[RECORDS SHOWN]

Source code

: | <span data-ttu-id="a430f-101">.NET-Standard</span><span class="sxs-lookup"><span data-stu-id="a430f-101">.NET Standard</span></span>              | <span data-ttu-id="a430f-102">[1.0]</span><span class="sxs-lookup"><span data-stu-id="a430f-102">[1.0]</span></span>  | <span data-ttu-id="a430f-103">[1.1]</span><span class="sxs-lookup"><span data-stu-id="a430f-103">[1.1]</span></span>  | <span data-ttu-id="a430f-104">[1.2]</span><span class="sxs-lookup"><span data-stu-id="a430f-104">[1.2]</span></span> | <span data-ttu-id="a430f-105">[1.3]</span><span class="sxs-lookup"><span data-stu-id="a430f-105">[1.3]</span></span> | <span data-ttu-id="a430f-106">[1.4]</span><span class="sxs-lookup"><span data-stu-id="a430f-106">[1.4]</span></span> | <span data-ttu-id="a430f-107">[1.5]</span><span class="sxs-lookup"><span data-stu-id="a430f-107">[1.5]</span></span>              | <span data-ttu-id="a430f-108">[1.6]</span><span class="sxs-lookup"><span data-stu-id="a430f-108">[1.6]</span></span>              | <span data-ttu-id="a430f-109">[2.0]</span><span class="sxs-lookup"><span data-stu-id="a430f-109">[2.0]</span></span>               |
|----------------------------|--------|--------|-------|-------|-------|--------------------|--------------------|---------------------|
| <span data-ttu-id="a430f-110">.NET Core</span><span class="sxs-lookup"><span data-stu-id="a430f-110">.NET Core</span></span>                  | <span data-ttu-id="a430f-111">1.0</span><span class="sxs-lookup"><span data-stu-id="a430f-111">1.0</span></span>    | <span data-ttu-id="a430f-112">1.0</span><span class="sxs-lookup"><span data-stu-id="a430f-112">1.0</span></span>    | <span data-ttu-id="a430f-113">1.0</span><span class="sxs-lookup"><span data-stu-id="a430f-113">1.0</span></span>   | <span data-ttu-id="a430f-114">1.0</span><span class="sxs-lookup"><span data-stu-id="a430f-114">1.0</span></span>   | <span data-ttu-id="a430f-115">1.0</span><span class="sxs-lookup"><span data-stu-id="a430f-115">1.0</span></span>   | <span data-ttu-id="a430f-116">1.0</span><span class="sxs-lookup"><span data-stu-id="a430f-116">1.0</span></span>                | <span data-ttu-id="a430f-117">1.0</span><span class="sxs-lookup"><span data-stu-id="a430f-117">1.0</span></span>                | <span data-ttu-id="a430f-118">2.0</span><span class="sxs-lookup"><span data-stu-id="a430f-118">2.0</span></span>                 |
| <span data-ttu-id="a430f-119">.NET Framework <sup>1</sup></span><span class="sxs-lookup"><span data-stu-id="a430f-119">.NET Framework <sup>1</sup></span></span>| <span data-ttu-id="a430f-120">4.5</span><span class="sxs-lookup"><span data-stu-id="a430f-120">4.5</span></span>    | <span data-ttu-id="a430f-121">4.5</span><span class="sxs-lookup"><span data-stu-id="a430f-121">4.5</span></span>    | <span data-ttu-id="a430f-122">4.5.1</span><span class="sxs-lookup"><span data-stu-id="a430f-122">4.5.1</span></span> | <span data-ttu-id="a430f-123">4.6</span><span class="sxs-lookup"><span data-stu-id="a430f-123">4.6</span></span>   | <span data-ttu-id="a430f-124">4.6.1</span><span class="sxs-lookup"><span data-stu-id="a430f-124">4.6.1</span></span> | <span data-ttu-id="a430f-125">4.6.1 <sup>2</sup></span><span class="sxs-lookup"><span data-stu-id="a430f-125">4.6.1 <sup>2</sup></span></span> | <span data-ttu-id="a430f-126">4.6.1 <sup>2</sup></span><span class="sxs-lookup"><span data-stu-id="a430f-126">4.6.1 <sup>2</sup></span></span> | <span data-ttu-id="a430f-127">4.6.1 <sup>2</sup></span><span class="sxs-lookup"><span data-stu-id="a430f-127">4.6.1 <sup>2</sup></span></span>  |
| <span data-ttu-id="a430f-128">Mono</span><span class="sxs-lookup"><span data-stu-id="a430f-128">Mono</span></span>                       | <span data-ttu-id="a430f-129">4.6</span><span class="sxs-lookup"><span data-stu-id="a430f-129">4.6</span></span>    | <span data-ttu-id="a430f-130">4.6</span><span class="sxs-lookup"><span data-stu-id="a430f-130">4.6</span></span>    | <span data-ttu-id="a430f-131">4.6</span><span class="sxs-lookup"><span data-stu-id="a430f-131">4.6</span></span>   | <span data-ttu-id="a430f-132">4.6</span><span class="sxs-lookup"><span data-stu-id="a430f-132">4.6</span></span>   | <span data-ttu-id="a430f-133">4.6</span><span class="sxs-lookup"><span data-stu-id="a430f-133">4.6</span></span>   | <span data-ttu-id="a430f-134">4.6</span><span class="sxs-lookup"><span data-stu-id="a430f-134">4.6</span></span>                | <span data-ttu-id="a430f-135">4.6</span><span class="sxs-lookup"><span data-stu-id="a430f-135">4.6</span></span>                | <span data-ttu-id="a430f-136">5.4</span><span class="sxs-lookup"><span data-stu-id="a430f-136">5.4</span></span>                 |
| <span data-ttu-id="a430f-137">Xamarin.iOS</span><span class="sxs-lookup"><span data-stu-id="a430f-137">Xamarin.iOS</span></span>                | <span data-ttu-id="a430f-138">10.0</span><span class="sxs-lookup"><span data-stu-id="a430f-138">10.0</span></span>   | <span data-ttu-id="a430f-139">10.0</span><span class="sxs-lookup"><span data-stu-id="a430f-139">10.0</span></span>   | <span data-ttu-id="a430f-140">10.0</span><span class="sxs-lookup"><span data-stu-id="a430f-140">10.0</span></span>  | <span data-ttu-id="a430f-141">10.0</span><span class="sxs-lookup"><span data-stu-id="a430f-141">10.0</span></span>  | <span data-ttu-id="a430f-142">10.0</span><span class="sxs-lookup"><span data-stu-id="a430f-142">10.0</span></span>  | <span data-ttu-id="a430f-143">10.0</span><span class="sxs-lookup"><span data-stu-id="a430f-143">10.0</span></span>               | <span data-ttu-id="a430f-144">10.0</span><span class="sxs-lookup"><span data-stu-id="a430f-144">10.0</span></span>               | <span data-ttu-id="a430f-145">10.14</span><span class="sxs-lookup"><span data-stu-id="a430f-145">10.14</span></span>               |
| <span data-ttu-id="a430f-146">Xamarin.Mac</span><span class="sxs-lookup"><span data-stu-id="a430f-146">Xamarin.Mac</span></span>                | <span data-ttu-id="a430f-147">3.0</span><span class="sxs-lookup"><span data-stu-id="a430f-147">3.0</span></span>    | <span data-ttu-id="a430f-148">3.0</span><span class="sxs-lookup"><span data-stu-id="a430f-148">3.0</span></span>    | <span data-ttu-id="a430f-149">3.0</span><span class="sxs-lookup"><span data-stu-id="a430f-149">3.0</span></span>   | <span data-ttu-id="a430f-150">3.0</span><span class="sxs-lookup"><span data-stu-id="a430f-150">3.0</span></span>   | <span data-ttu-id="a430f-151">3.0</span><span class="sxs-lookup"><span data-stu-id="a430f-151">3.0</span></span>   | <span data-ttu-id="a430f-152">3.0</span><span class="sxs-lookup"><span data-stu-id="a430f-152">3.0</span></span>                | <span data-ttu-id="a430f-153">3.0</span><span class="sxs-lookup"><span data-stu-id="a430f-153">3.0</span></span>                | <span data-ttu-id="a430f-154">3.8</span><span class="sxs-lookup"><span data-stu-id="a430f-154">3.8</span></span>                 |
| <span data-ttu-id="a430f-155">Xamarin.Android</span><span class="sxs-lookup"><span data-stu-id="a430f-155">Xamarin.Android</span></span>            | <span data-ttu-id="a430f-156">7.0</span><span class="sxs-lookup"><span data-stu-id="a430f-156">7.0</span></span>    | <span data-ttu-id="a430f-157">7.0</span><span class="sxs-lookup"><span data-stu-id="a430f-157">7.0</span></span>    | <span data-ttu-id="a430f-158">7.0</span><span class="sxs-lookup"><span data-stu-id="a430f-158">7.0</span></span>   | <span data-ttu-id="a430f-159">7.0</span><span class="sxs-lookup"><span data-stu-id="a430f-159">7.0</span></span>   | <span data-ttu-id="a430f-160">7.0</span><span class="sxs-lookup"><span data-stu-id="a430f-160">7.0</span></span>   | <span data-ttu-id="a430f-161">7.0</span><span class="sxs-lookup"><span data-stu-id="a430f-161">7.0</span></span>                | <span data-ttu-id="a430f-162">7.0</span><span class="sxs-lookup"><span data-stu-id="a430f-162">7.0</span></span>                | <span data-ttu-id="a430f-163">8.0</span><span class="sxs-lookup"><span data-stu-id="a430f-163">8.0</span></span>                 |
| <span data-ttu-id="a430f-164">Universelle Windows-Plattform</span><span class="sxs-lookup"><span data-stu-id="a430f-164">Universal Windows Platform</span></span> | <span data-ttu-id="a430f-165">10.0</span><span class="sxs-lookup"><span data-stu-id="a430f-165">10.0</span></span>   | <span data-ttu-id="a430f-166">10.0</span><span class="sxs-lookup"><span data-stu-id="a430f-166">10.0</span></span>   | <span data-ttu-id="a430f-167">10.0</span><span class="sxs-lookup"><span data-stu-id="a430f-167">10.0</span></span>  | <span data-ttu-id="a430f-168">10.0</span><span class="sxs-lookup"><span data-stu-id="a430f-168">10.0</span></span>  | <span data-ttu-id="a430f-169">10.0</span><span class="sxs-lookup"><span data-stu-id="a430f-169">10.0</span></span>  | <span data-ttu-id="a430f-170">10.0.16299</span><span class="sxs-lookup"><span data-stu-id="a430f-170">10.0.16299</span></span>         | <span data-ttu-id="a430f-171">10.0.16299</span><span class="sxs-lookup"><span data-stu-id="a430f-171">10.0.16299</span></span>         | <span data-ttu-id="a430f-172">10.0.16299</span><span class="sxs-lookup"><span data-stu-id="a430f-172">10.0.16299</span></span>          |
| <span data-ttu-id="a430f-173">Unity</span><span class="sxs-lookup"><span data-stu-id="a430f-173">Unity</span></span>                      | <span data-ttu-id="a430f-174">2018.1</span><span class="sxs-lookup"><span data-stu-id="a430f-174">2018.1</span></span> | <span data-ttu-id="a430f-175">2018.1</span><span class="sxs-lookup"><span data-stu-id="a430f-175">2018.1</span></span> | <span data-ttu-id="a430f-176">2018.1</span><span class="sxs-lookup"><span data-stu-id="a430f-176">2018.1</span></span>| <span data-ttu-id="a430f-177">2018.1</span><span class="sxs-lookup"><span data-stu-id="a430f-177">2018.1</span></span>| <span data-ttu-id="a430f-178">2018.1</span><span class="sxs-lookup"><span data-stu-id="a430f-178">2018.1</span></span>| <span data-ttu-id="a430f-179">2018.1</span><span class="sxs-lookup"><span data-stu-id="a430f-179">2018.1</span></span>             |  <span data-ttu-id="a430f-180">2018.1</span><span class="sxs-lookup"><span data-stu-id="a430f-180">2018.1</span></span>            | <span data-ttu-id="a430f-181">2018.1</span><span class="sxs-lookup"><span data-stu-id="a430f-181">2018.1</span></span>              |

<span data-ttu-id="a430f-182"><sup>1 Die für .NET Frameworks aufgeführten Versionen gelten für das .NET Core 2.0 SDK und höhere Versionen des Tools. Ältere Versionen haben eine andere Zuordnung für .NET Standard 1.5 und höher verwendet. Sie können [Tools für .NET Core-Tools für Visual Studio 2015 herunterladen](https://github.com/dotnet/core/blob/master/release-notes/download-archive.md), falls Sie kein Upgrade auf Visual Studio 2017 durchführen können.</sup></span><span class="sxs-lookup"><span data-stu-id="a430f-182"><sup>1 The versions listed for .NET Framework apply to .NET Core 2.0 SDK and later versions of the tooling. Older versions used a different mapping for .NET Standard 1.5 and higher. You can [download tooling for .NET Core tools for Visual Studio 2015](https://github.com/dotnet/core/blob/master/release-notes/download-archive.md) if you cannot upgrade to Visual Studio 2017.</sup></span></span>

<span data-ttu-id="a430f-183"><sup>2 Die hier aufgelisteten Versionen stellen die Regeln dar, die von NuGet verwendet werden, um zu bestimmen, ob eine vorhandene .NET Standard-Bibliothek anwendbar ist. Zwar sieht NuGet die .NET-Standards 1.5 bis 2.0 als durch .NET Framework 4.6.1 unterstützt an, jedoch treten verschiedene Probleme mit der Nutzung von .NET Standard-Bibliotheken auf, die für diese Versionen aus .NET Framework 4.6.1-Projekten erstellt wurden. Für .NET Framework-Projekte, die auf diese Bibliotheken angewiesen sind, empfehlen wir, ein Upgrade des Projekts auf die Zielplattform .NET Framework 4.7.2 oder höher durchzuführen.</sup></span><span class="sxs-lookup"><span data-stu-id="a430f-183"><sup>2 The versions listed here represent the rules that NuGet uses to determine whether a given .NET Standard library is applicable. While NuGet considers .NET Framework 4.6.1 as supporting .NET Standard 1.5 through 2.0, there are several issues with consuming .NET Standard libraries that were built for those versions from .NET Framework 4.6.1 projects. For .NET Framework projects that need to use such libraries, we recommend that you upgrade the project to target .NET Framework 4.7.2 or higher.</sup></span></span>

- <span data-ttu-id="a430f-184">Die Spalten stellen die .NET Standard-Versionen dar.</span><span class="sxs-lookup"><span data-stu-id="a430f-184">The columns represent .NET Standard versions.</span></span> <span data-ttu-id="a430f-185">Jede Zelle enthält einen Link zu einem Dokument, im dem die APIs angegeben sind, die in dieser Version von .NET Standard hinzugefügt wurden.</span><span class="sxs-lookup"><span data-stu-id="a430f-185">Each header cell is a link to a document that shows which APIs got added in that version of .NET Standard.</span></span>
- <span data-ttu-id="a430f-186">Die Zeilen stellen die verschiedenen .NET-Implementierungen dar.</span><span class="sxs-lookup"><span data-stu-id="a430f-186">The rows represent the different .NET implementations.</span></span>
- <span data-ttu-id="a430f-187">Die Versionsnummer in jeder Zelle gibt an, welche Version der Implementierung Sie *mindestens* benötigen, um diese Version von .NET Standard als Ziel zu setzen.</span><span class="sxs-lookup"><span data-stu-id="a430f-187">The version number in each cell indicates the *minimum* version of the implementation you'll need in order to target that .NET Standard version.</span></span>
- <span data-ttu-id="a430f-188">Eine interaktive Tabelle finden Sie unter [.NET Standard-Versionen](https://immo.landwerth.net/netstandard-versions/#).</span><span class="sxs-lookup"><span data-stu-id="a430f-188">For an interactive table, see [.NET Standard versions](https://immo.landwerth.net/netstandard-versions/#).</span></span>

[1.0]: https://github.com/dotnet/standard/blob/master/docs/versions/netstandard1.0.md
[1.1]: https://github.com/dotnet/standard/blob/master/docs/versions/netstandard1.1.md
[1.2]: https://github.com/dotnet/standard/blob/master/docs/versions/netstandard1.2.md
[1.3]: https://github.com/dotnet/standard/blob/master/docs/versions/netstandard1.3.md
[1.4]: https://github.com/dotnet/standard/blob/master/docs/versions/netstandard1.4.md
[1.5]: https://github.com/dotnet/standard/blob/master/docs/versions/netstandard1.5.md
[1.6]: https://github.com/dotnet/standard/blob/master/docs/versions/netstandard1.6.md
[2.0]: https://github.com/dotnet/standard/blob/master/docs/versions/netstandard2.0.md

[YOUR ASSIGNMENT]
Show every line from the listing that contains "sind".

[RESPONSE TO THE EXERCISE]
<span data-ttu-id="a430f-183"><sup>2 Die hier aufgelisteten Versionen stellen die Regeln dar, die von NuGet verwendet werden, um zu bestimmen, ob eine vorhandene .NET Standard-Bibliothek anwendbar ist. Zwar sieht NuGet die .NET-Standards 1.5 bis 2.0 als durch .NET Framework 4.6.1 unterstützt an, jedoch treten verschiedene Probleme mit der Nutzung von .NET Standard-Bibliotheken auf, die für diese Versionen aus .NET Framework 4.6.1-Projekten erstellt wurden. Für .NET Framework-Projekte, die auf diese Bibliotheken angewiesen sind, empfehlen wir, ein Upgrade des Projekts auf die Zielplattform .NET Framework 4.7.2 oder höher durchzuführen.</sup></span><span class="sxs-lookup"><span data-stu-id="a430f-183"><sup>2 The versions listed here represent the rules that NuGet uses to determine whether a given .NET Standard library is applicable. While NuGet considers .NET Framework 4.6.1 as supporting .NET Standard 1.5 through 2.0, there are several issues with consuming .NET Standard libraries that were built for those versions from .NET Framework 4.6.1 projects. For .NET Framework projects that need to use such libraries, we recommend that you upgrade the project to target .NET Framework 4.7.2 or higher.</sup></span></span>
- <span data-ttu-id="a430f-184">Die Spalten stellen die .NET Standard-Versionen dar.</span><span class="sxs-lookup"><span data-stu-id="a430f-184">The columns represent .NET Standard versions.</span></span> <span data-ttu-id="a430f-185">Jede Zelle enthält einen Link zu einem Dokument, im dem die APIs angegeben sind, die in dieser Version von .NET Standard hinzugefügt wurden.</span><span class="sxs-lookup"><span data-stu-id="a430f-185">Each header cell is a link to a document that shows which APIs got added in that version of .NET Standard.</span></span>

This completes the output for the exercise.